### Exercise instructions
In the listing below, look for "values" and copy every line that has it.

### Given information

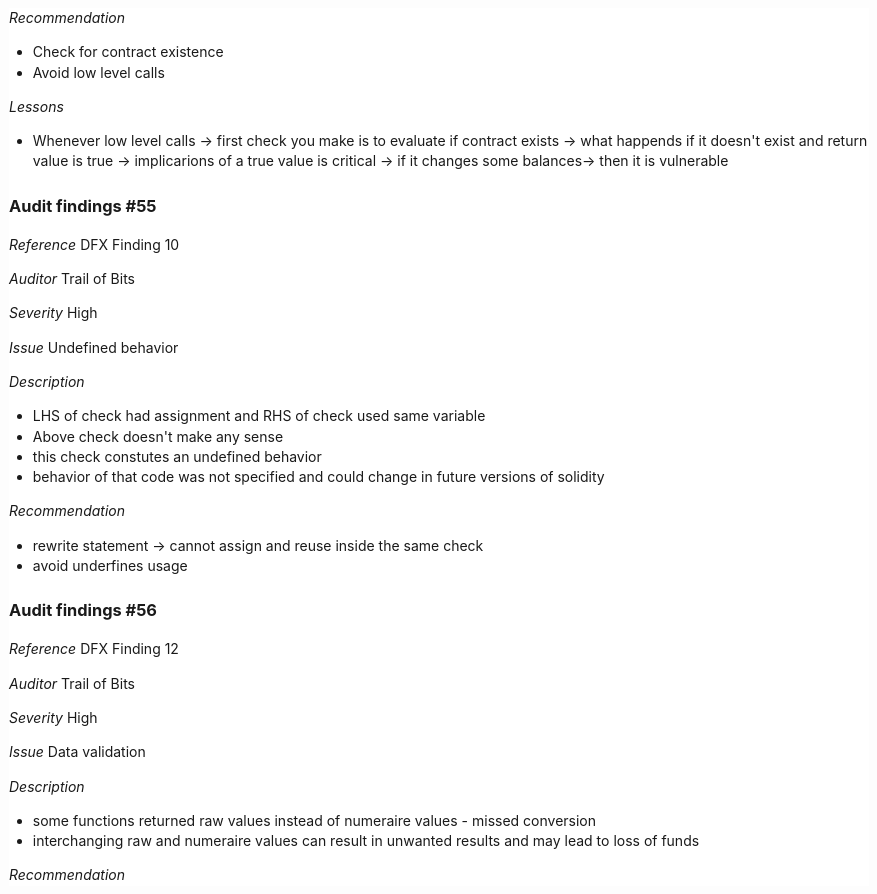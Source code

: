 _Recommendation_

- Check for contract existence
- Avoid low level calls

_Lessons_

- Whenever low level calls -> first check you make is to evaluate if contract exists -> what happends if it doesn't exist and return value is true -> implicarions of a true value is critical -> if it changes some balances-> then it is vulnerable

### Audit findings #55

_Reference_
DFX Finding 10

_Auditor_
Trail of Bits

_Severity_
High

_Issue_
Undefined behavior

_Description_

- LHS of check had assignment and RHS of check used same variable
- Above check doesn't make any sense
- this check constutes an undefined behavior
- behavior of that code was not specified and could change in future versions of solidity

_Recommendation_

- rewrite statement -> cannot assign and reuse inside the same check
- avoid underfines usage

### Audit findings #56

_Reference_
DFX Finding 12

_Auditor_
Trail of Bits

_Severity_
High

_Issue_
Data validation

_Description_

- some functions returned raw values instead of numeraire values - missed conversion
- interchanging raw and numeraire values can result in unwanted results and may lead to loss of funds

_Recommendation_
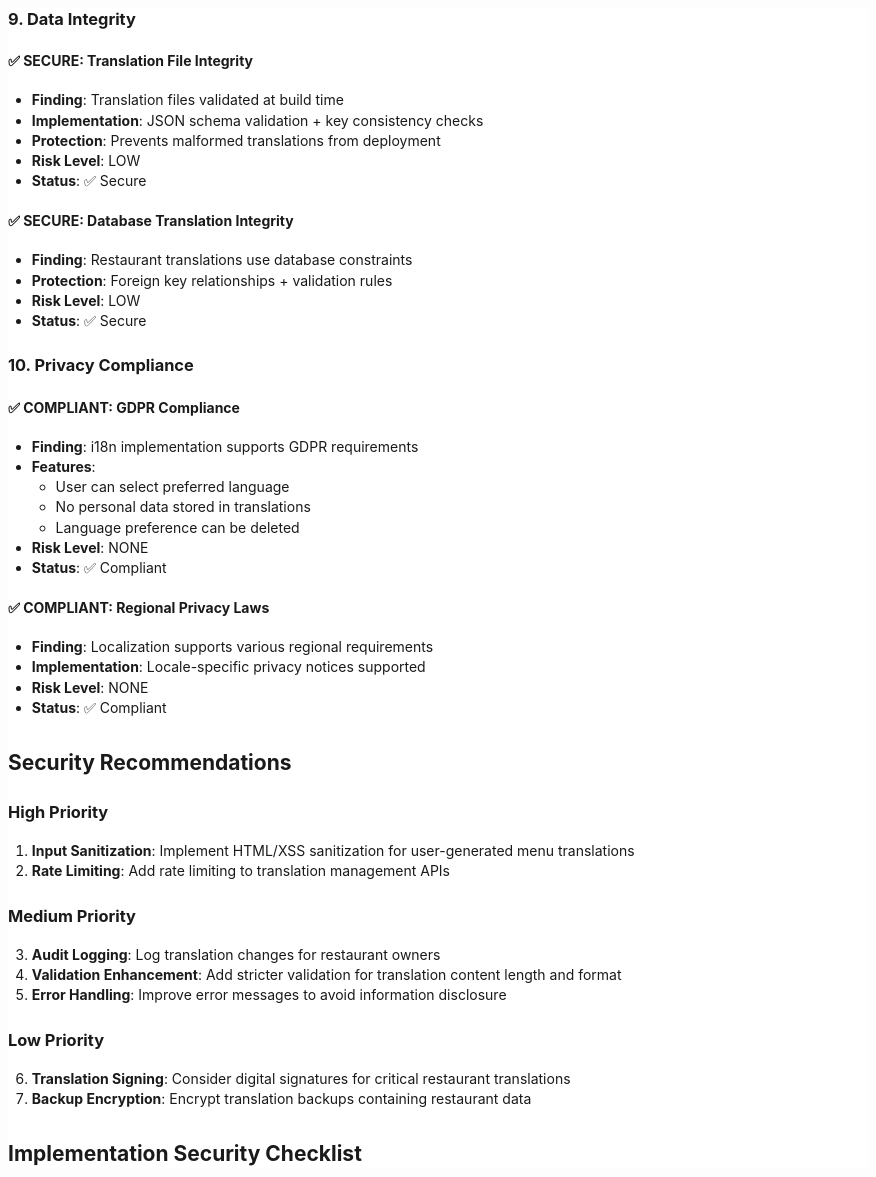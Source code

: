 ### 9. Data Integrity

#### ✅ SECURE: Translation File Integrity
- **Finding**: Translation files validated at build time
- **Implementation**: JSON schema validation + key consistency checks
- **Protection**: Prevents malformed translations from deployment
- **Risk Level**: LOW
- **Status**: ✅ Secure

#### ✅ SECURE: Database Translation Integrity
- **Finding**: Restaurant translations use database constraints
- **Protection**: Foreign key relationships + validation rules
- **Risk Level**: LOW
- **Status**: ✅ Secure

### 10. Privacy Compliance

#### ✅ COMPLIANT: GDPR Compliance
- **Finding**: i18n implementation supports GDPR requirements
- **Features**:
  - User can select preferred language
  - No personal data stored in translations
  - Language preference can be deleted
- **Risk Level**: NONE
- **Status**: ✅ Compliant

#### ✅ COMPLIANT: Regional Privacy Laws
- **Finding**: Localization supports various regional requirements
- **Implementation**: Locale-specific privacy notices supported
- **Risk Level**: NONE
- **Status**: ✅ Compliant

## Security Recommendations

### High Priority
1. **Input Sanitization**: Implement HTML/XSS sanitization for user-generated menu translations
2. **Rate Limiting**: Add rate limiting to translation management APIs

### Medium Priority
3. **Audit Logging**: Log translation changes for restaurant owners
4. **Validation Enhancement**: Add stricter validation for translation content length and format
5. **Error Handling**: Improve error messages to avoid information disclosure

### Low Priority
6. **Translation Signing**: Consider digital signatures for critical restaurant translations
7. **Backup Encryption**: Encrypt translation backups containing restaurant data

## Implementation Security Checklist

### Completed exercise
- some functions returned raw values instead of numeraire values - missed conversion
- interchanging raw and numeraire values can result in unwanted results and may lead to loss of funds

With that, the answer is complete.